The Little Salad Shop, a new restaurant serving delicious salads and fresh vegetables on campus, is setting the trend right this semester: eat green food.

The owner, Tiffany Ho ’12, clearly understands that eating right is one of the most important ways to ensure success at school; green-colored foods are one of the best ways to get your fix of Mother Nature’s healing properties. They all contain chlorophyll, a chemical that prevents bacterial disease and reduces bad breath. But chlorophyll is only one of many nutrients found in greens; they contain minerals, antioxidants and omega-3 fatty acids, with a number of other remarkable health benefits.

Poopdeck Pappy said in the 1980s comic Popeye, “Spinach is what kept our family strong for thousands of years.” Pappy wasn’t far off the mark. Spinach has strengthening, panacea-like capabilities and the leaves of this food contain a whopping 11 vitamins, while also preventing skin and breast cancer. Spinach is loaded with omega-3 fatty acids, which lower bad cholesterol to prevent heart disease and improve body functions. Kale is a similar leafy vegetable with an extraordinary concentration of nutrients and antioxidants. This plant has been shown to protect the body against degenerative diseases, neutralize acidic foods and toxins, and support the immune system. Just as Popeye warded off bullets and alien weapons by ingesting spinach, we can become invulnerable to threats like cancer and heart failure by eating our greens.

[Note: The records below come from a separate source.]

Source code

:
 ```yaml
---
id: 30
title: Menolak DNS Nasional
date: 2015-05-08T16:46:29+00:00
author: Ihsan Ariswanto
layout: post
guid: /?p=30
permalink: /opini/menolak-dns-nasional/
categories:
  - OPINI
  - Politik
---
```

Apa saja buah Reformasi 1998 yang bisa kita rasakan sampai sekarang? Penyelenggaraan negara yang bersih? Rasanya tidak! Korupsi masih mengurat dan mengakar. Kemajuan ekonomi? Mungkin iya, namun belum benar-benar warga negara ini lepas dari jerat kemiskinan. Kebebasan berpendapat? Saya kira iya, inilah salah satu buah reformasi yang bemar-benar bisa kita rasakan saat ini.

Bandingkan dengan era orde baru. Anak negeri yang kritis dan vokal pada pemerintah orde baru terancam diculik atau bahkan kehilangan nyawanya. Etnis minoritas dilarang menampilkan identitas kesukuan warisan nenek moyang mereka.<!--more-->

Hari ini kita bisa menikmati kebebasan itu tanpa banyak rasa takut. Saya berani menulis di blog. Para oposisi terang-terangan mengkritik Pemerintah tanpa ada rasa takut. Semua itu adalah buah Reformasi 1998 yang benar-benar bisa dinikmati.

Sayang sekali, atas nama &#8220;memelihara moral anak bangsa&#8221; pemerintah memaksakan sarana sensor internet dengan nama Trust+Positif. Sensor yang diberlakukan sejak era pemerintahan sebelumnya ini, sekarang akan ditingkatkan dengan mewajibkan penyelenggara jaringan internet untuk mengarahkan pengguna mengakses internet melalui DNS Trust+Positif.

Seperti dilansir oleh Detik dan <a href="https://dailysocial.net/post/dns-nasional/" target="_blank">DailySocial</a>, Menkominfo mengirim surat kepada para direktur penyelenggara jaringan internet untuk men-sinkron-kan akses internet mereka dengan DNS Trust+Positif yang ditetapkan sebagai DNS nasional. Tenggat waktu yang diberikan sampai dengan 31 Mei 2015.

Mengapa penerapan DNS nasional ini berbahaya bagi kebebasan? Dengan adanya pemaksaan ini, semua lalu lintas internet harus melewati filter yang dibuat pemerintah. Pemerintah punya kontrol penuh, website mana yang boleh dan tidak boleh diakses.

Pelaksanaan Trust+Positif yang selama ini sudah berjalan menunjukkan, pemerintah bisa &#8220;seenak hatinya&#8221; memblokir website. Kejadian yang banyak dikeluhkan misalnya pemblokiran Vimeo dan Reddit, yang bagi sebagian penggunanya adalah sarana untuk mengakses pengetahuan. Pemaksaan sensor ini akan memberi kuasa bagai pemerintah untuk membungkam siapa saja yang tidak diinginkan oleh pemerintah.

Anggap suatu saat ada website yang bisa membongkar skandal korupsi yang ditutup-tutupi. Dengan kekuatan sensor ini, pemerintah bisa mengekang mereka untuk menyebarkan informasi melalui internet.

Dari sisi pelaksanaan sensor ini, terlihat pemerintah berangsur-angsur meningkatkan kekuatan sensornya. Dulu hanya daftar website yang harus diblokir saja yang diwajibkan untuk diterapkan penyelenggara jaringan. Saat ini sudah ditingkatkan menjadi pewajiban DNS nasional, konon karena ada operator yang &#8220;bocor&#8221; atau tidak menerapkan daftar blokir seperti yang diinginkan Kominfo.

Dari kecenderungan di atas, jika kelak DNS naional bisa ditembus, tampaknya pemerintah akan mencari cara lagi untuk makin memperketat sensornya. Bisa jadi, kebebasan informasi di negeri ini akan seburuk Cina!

If gnawing on some leafy greens does not appeal, you will be pleased to know that whole raw vegetables isn’t the only way to go green. Young cereal grass is a green food with an even greater concentration of nutrients and minerals than the leafy greens do. You can indulge in the dried or powdered forms of wheat and barley grass and still get anti-inflammatory and antioxidant benefits. Sprouts are another young plant with an excellent nutrient profile. Like the cereal grasses, they contain high levels of chlorophyll, protein, vitamins and cellulose (an ingestible fiber).

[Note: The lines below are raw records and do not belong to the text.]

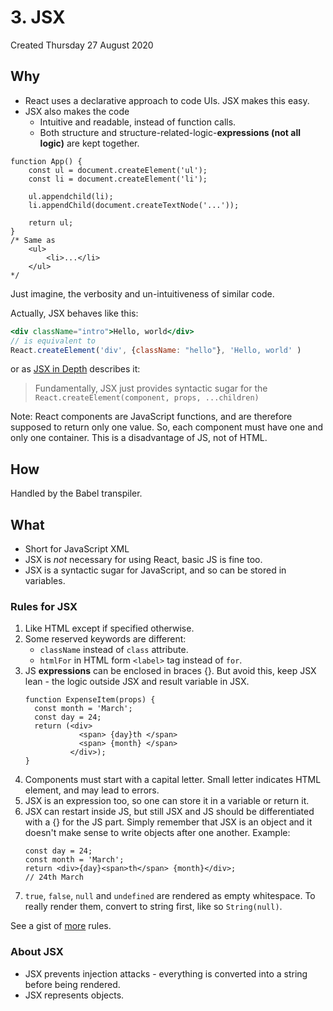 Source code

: # 3. JSX
Created Thursday 27 August 2020

## Why
* React uses a declarative approach to code UIs. JSX makes this easy.
* JSX also makes the code 
	* Intuitive and readable, instead of function calls.
	* Both structure and structure-related-logic-**expressions (not all logic)** are kept together.
```JSX
function App() {
	const ul = document.createElement('ul');
	const li = document.createElement('li');
	
	ul.appendchild(li);
	li.appendChild(document.createTextNode('...'));

	return ul;
}
/* Same as
	<ul>
		<li>...</li>
	</ul>
*/
```
Just imagine, the verbosity and un-intuitiveness of similar code.

Actually, JSX behaves like this:
```jsx
<div className="intro">Hello, world</div>
// is equivalent to
React.createElement('div', {className: "hello"}, 'Hello, world' )
```
or as [JSX in Depth](https://reactjs.org/docs/jsx-in-depth.html) describes it:
> Fundamentally, JSX just provides syntactic sugar for the `React.createElement(component, props, ...children)` 

Note: React components are JavaScript functions, and are therefore supposed to return only one value. So, each component must have one and only one container. This is a disadvantage of JS, not of HTML.

## How
Handled by the Babel transpiler.

## What
* Short for JavaScript XML
* JSX is *not* necessary for using React, basic JS is fine too.
* JSX is a syntactic sugar for JavaScript, and so can be stored in variables.


### Rules for JSX
1. Like HTML except if specified otherwise.
2. Some reserved keywords are different:
	* ``className`` instead of ``class`` attribute.
	* ``htmlFor`` in HTML form `<label>` tag instead of ``for``.
3. JS **expressions** can be enclosed in braces {}. But avoid this, keep JSX lean - the logic outside JSX and result variable in JSX.
	```JSX
	function ExpenseItem(props) {
	  const month = 'March';
	  const day = 24;
	  return (<div>
			    <span> {day}th </span>
				<span> {month} </span>
			  </div>);
	}
	```
4. Components must start with a capital letter. Small letter indicates HTML element, and may lead to errors.
5. JSX is an expression too, so one can store it in a variable or return it.
6. JSX can restart inside JS, but still JSX and JS should be differentiated with a {} for the JS part. Simply remember that JSX is an object and it doesn't make sense to write objects after one another. Example:
	```JSX
	const day = 24;
	const month = 'March';
	return <div>{day}<span>th</span> {month}</div>;
	// 24th March
	```
7. `true`, `false`, `null` and `undefined` are rendered as empty whitespace. To really render them, convert to string first, like so `String(null)`.

See a gist of [more](https://flaviocopes.com/jsx/) rules.

### About JSX
* JSX prevents injection attacks - everything is converted into a string before being rendered.
* JSX represents objects.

One unique place to harvest your healthy greens is under the sea. The seaweed varieties you can eat together comprise all 56 minerals and trace minerals necessary for human health. Arame is one type that contains calcium, iron, protein and dietary fiber. And for the vegetarians out there, it is great to know that seaweed is one of the few plants that contain vitamin B12. Sebastian sang the truth in “The Little Mermaid” — they really are, “in luck here, down in the muck here, under the sea.”

Another ocean foliage is blue-green algae like chlorella and spirulina. These are single-celled plants that stash protein, chlorophyll, carotenoid antioxidants, vitamins, minerals and disease-preventive phytonutrients. These algae can prevent cancer, viruses and tumor growth, and they bind to toxins to eliminate them from the body. By sprinkling just a teaspoon of these powders into your diet, you can diminish hay fever, protect your liver, reduce blood pressure, boost your immune system and protect your intestinal lining. What’s more, spirulina provides gamma linolenic acid, an omega-6 fatty acid that stimulates skin and hair growth, maintains bone health, regulates metabolism and maintains the reproductive system. The human body does not produce this essential fatty acid, and it is rarely found in the American diet. Luckily, however, we can eat foods like spirulina to get our daily requirement of it.

One last thing: in order to really go green, you should buy all of these ingredients locally. You will not only be doing a favor to small businesses, but also to your body because these foods have traveled shorter distances and have lost fewer nutrients over time. It’s time to make your Yale dining experience even more environmentally conscious, so get ecocentric and be blessed with these superfoods.

Rebecca Stern is a senior in Berkeley College.